Potential high profits are luring Aramco and Exxon to deepen their engagement in the trading arena. Trading sources suggest that these two giants may take small players out of the game, particularly with profits falling this year from tighter futures spreads and dampening volatility. The trading world has consolidated over time, and recent downturn in margins may be a harbinger of more adjustments to come. Even some of the larger players have taken big hits and have been reportedly looking to sell assets.
Besides the opportunity to trade cargoes, Aramco will give its refineries more flexibility.
Besides the opportunity to trade cargoes, Aramco will give its refineries more flexibility. The trading unit will provide access to arbitrage opportunities, allowing its refineries to run non-Saudi crude and increase margins. Saudi Arabia now holds more than 5 mbd of refining capacity and has plans to increase that amount to 6.5-7 mbd. Aramco has discussed boosting its downstream footprint in the long term to 10 mbd, a reflection of the company seeking to diversify its portfolio and move away from being known mostly as an oil producer.

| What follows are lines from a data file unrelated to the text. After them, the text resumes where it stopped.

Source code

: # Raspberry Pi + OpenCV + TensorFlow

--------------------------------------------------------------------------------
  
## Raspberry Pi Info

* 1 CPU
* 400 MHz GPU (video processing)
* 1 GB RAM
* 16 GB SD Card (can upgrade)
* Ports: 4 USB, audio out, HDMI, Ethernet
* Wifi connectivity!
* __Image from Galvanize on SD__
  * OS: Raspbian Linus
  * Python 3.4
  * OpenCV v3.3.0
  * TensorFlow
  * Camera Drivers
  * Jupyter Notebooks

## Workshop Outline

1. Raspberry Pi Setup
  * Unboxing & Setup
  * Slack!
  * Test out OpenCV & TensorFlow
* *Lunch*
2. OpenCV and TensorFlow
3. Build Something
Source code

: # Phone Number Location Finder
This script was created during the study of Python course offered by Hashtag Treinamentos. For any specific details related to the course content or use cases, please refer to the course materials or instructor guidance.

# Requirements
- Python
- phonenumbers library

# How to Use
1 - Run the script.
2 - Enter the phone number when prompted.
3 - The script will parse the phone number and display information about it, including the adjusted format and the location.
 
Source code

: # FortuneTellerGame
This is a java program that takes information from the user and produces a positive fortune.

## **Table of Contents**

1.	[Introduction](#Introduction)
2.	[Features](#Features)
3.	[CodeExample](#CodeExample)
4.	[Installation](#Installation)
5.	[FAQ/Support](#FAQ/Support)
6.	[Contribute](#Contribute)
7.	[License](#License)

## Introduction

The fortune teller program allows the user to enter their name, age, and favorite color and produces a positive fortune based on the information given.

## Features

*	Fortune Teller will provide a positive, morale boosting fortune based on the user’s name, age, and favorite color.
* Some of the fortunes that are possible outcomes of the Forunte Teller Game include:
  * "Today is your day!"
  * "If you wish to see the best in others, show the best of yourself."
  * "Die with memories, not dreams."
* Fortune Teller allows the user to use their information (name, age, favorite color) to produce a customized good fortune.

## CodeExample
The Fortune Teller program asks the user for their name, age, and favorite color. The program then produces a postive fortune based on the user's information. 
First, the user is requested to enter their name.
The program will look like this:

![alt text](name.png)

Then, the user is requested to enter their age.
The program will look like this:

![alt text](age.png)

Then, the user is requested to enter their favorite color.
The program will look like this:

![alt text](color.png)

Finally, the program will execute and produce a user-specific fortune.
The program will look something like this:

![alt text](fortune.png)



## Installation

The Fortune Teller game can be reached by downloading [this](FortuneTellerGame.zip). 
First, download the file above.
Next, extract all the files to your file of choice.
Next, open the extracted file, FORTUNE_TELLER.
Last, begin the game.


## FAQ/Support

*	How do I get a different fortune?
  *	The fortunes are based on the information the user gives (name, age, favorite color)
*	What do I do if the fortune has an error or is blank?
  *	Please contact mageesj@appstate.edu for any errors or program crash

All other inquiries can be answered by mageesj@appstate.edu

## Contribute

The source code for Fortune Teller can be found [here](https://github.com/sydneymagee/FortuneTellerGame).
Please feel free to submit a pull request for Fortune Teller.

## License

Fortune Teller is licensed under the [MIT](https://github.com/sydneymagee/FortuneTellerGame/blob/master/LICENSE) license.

Growth in trading & the IPO
The move into trading also prompts questions about the Aramco initial public offering (IPO), which is slated to move forward in 2018. A trading unit, although it has the potential to enhance profits, also carries increased risks. That could hurt the valuation of the company as it launches the IPO, and investors may be skeptical, given the volatile nature of oil trading, which Aramco investors will have to evaluate.
Market power to grow
Given Aramco’s gigantic size and high value, and the opaque nature of the trading world, the company’s foray into oil trading will raise a number of questions and concerns. Expect it to start slowly but eventually explore opportunities aggressively in order to diversify its asset and customer bases and mitigate risk.